Ölüm söylendiği kadar kolay değildi.Dört kelime,iki heceden meydana gelmiş fakat bununla sınırlı kalmamıştı.Bulunduğun bu vefasız yaşamda,aldığın oksijenin son olduğunun habercisi olmakla tanımlanmıyordu sadece.Mesela hayatın gözlerinin önünden film şeridi gibi geçmiyordu.Beyaz ışık,görünen hayali yolun sonunda aydınlatmıyordu karanlığımı.Ciğerlerimde biriken son nefesi bu sefer ağzımdan dışarı koyverdim ve oluşan baloncuğun,ölümüme sebep olan suda kayboluşunu izledim.Yaşamım ciğerlerimde biten soluklar dolayısıyla bitmesi gerekirken bitmedi ve az önce özgürlüğüne kavuşturduğum hava baloncuğum,suyun yüzeyine çıktı ve katran misali siyah bir sıvıyı ardında bıraktı.Sıvı,vücuduma dolanarak bedenimi yorgan misali kavrayarak battığım kumdan çıkardı ve yüzeye sürükledi.Katran rengindeki sıvı beni yüzeyle buluşturduğu vakit,hızla içime çektiğim oksijenle boğazımdan ölümün uzaklaşmasına benzer bir ses koyverildi.

Öksürüklerimin ardı arkası kesilmeden suya batıp çıkmaya devam ediyordum.Hızla yanıma yüzen Derin'i fark ederek kendimi onun kollarına bıraktım.Bedenimi kavradı ve yukarı kaldırarak su ile temasımı kesti.Çimlere uzandığımda halen öksürüyor ve hızla soluk almaya devam ediyordum.Boğazım yanıyordu.Söylenen sözlere,sorulan sorulara cevap veremeden öksürüklerimin dinmesini bekledim.Ölüm,bir şekilde de olsa beni bulmamıştı ve hayat,kendine daha da hapsetmeye devam ediyordu.Usulca gözlerimi araladığımda herkes başımda toplanmıştı.

"Sen ne yaptığını sanıyorsun?"dedi Bora öfkeyle.Bağırmalarında,kaş çatmalarında haklılardı.Sesimi çıkarmadım ve Alina'nın hıçkırıklarını dinledim.Benim için ağlıyordu.Bu kesinlikle berbat bir duyguydu fakat ölmeyi ben de istememiştim.Hangi akılla o suya atlamıştım bilmiyorum ama kesinlikle o an iyi değildim.Bedenimi hızla kaldırdı ve beni beraberinde eve taşıdı.Soğuktan titresem de sesimi çıkartmadan usulca sobanın yanında oturdum.Üzerime örtülen battaniyeye sıkıca sarıldığımda,ıslak kıyafetlerimi çıkarmam gerektiğini biliyordum.

"Ölmek istemedim."dedim çatallaşan sesimle.Her bir kelimemde boğazım yanıyordu ve bu da yüzümü buruşturmama sebep oluyordu.Ölüm kelimesi bile içimi üşütürken gerçekliği,kanımı donduruyordu.
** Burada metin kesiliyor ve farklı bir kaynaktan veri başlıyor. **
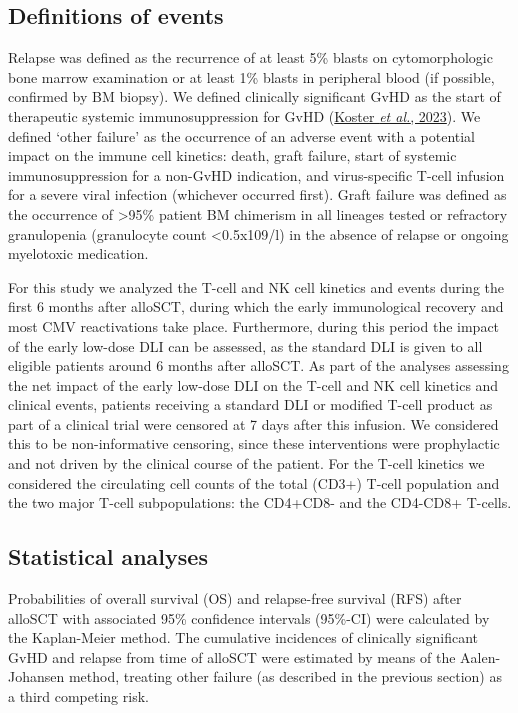 \documentclass[
  letterpaper,
  DIV=11,
  numbers=noendperiod]{scrreprt}
\begin{document}
\hypertarget{definitions-of-events}{%
\subsection{Definitions of events}\label{definitions-of-events}}

Relapse was defined as the recurrence of at least 5\% blasts on
cytomorphologic bone marrow examination or at least 1\% blasts in
peripheral blood (if possible, confirmed by BM biopsy). We defined
clinically significant GvHD as the start of therapeutic systemic
immunosuppression for GvHD
(\protect\hyperlink{ref-kosterCompetitiveRepopulationAlloImmunologic2023}{Koster
\emph{et al.}, 2023}). We defined `other failure' as the occurrence of
an adverse event with a potential impact on the immune cell kinetics:
death, graft failure, start of systemic immunosuppression for a non-GvHD
indication, and virus-specific T-cell infusion for a severe viral
infection (whichever occurred first). Graft failure was defined as the
occurrence of \textgreater95\% patient BM chimerism in all lineages
tested or refractory granulopenia (granulocyte count \textless0.5x109/l)
in the absence of relapse or ongoing myelotoxic medication.

For this study we analyzed the T-cell and NK cell kinetics and events
during the first 6 months after alloSCT, during which the early
immunological recovery and most CMV reactivations take place.
Furthermore, during this period the impact of the early low-dose DLI can
be assessed, as the standard DLI is given to all eligible patients
around 6 months after alloSCT. As part of the analyses assessing the net
impact of the early low-dose DLI on the T-cell and NK cell kinetics and
clinical events, patients receiving a standard DLI or modified T-cell
product as part of a clinical trial were censored at 7 days after this
infusion. We considered this to be non-informative censoring, since
these interventions were prophylactic and not driven by the clinical
course of the patient. For the T-cell kinetics we considered the
circulating cell counts of the total (CD3+) T-cell population and the
two major T-cell subpopulations: the CD4+CD8- and the CD4-CD8+ T-cells.

\hypertarget{statistical-analyses}{%
\subsection{Statistical analyses}\label{statistical-analyses}}

Probabilities of overall survival (OS) and relapse-free survival (RFS)
after alloSCT with associated 95\% confidence intervals (95\%-CI) were
calculated by the Kaplan-Meier method. The cumulative incidences of
clinically significant GvHD and relapse from time of alloSCT were
estimated by means of the Aalen-Johansen method, treating other failure
(as described in the previous section) as a third competing risk.
\end{document}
"O Zaman neden ölüme izin verdin?"dedi Aras sitemle.Gözlerimi sobanın taş zeminine odakladığımda yaptığım saçmalığın açıklamasının olmadığını biliyordum.

"İçimdeki o kızı öldürmek istedim."dedim zorlukla.Sesim,ilk defa duyduğum bir tonda ve zor işittiğim bir kısıklıktaydı.Kelimeler boğazımda düğümlendi ve acı bir tat bırakarak mideme doğru savruldu.Midem,hazmedemediği kelimeler karşısında ağırdı ve asidiyle çürütemeyerek hiç geçmeyecek bir iz bıraktı.
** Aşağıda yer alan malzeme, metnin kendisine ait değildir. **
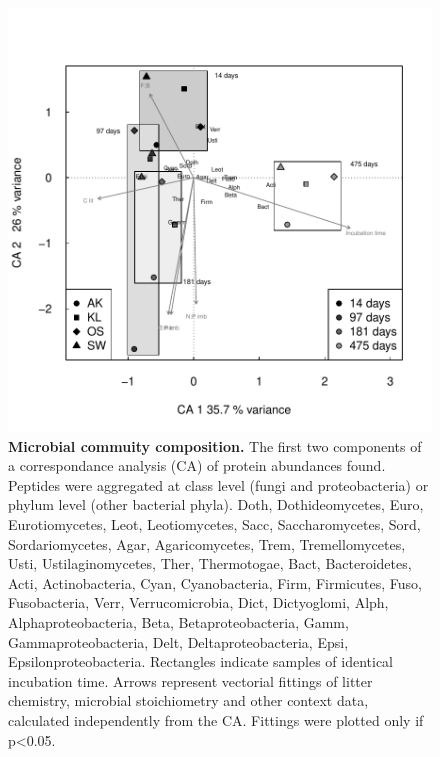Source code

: \documentclass[10pt]{article}
\begin{document}
\begin{flushleft}
\newpage
\begin{figure}[h!]
\vspace*{2mm}
\begin{center}
\includegraphics{ligpaper-metaprot_pca}
\end{center}
\caption{
{\bf Microbial commuity composition.} The first two components of a correspondance analysis (CA) of protein abundances found. Peptides were aggregated at class level (fungi and proteobacteria) or phylum level (other bacterial phyla).  	Doth, Dothideomycetes, Euro, Eurotiomycetes, Leot, Leotiomycetes, Sacc, Saccharomycetes, Sord, Sordariomycetes, Agar,	Agaricomycetes, Trem, Tremellomycetes, Usti, Ustilaginomycetes, Ther, Thermotogae, Bact,  Bacteroidetes, Acti, Actinobacteria, Cyan, Cyanobacteria, Firm, Firmicutes, Fuso, Fusobacteria, Verr, Verrucomicrobia, Dict, Dictyoglomi, Alph, Alphaproteobacteria, Beta, Betaproteobacteria, Gamm, Gammaproteobacteria, Delt, Deltaproteobacteria, Epsi, Epsilonproteobacteria. Rectangles indicate samples of identical incubation time. Arrows represent vectorial fittings of litter chemistry, microbial stoichiometry and other context data, calculated independently from the CA. Fittings were plotted only if p\textless0.05.}
\label{fig:metaprotpca}
\end{figure}


\end{flushleft}
\end{document}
"Üzerini değiştir."dedi Derin stabil bir tonda.En son onunla konuşmuş ve onu dinlemeyerek suya atlamıştım.Kafamı sobanın taş zemininden çevirerek ona döndürdüm.Bakışları beni bulmadan duvara odaklıydı.Usulca ayaklanarak içeri yöneldiğimde bacaklarım titriyordu.Sanki her an olduğum yere yığılacak gibiydim.Arkamdan gelen adım sesleri yanıma yanaştı ve bir elini koluma dolayarak bana destek oldu.
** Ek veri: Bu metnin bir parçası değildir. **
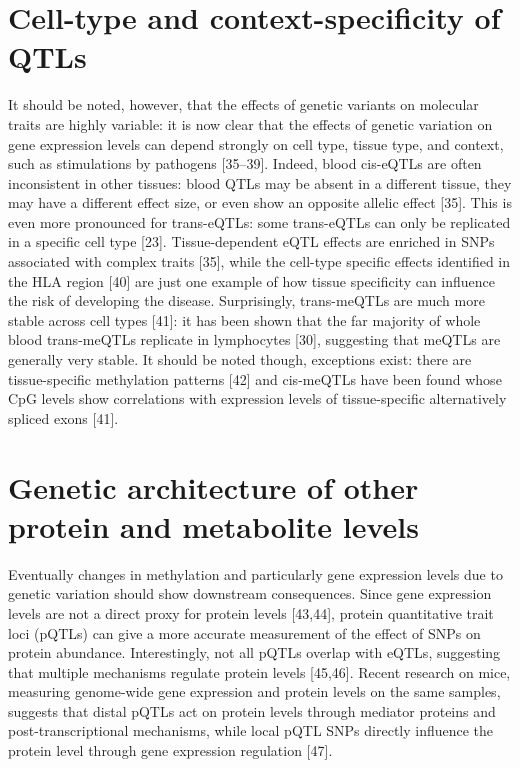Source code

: \section{Cell-type and context-specificity of QTLs}
It should be noted, however, that the effects of genetic variants on molecular traits are highly variable: it is now clear that the effects of genetic variation on gene expression levels can depend strongly on cell type, tissue type, and context, such as stimulations by pathogens [35–39]. Indeed, blood cis-eQTLs are often inconsistent in other tissues: blood QTLs may be absent in a different tissue, they may have a different effect size, or even show an opposite allelic effect [35]. This is even more pronounced for trans-eQTLs: some trans-eQTLs can only be replicated in a specific cell type [23]. Tissue-dependent eQTL effects are enriched in SNPs associated with complex traits [35], while the cell-type specific effects identified in the HLA region [40] are just one example of how tissue specificity can influence the risk of developing the disease. Surprisingly, trans-meQTLs are much more stable across cell types [41]: it has been shown that the far majority of whole blood trans-meQTLs replicate in lymphocytes [30], suggesting that meQTLs are generally very stable. It should be noted though, exceptions exist: there are tissue-specific methylation patterns [42] and cis-meQTLs have been found whose CpG levels show correlations with expression levels of tissue-specific alternatively spliced exons [41].

\section{Genetic architecture of other protein and metabolite levels}
Eventually changes in methylation and particularly gene expression levels due to genetic variation should show downstream consequences. Since gene expression levels are not a direct proxy for protein levels [43,44], protein quantitative trait loci (pQTLs) can give a more accurate measurement of the effect of SNPs on protein abundance. Interestingly, not all pQTLs overlap with eQTLs, suggesting that multiple mechanisms regulate protein levels [45,46]. Recent research on mice, measuring genome-wide gene expression and protein levels on the same samples, suggests that distal pQTLs act on protein levels through mediator proteins and post-transcriptional mechanisms, while local pQTL SNPs directly influence the protein level through gene expression regulation [47].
"Seni anlayabiliyorum."dedi Defne gülümsemeyle.Kafamı önüme çevirdim ve yönlendirmesiyle bir odaya girdim.Getirdiğim valizden uygun kıyafetler çıkardı ve yanı başıma koydu.Ayaklarımın titremesiyle yatağa oturmuş ve kıyafetlerimi çıkarmasına engel olmamıştım.Hazırladığı giysileri de giydirdiği vakit dayanamayarak yatağa kıvrıldım ve yorganı çeneme kadar çektim.Sadece bacaklarım değil her yerim titriyordu.

"Onlar fazlasıyla endişelendi ve bu yüzden kızgınlar.Yarın eski hallerine geri dönerler."dedi gülümsemeyle.Onların bu tavırlarına takılmıyordum çünkü haklılardı.Hafifçe gülümsedim.Ayağa kalkarak odadan çıktığı vakit uykunun kollarına kendimi teslim ettim.